Yo a Marta la sé, no la descubro. Hay una Marta en mí que sabe bien lo que es escuchar la repetición del relato de un dolor evitable, de un sufrimiento inútil, una narración repetida que maltrata a quien se queda, un relato para una sola oyente, que debe aprender a filtrar las menudencias para poder continuar la tarea de acompañar.
Y ¿para qué?, podrá preguntar el presunto hijo, ¿para qué quedarse ahí?¿Para qué seguir yendo a llevarle alguna cosa?. Por qué no te cuidás, vieja, podrá decirle. No te das cuenta de que esta gente presenta caracteropatías, trastornos de la personalidad, le dirán las también presuntas compañeras de trabajo social, o las amigas.

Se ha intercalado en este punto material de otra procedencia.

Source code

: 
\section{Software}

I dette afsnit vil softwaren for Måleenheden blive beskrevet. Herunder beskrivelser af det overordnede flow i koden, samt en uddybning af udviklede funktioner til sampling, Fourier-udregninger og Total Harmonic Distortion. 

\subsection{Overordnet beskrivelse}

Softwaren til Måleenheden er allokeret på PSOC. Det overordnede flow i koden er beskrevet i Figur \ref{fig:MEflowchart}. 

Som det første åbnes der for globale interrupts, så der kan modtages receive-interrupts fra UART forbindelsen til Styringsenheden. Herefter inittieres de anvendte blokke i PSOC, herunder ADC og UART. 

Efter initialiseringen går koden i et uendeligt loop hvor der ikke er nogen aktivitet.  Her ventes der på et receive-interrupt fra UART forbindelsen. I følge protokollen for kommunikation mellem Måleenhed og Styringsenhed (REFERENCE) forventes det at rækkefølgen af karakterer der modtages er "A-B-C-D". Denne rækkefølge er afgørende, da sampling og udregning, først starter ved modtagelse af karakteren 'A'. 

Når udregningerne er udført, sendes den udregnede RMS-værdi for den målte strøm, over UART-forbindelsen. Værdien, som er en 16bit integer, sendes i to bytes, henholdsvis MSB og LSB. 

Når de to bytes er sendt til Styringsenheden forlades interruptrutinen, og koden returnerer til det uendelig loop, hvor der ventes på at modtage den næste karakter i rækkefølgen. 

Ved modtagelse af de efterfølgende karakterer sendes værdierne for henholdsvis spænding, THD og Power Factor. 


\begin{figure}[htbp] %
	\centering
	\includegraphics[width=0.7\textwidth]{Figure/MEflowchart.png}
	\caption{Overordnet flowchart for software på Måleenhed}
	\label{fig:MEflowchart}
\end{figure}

Y es que, aunque Marta no tenga títulos nobiliarios que la habiliten a nada, ella le tiene cariño. Amadeo no le es indiferente, y está cada vez peor, más viejo y más deteriorado. Y aunque muchas veces lo mandaría a la mismísima mierda y se iría, prefiere estar un poco a no estar de ningún modo. Elije mantener la distancia justa para no hacerse daño, un ir y venir hacia lo posible. Porque el riesgo de hacerse daño frente a la autodestrucción y la agresividad del otro sólo existe en la medida que se sienta amor por ese otro.
Y yo no sé si allá arriba, en donde se suelen ubicar los dioses, al ladito de estrellas, luna y sol, allá en el cielo o en el íntimo lugar del corazón humano cuando late en conexión con lo sagrado, habrá una mirada que los abrace, pero al menos yo puedo escuchar entre ambos, -también desde él hacia ella-, un murmullo muy suave, casi inaudible, un hilo de luz como el agüita clara de un arroyo finito, que los une.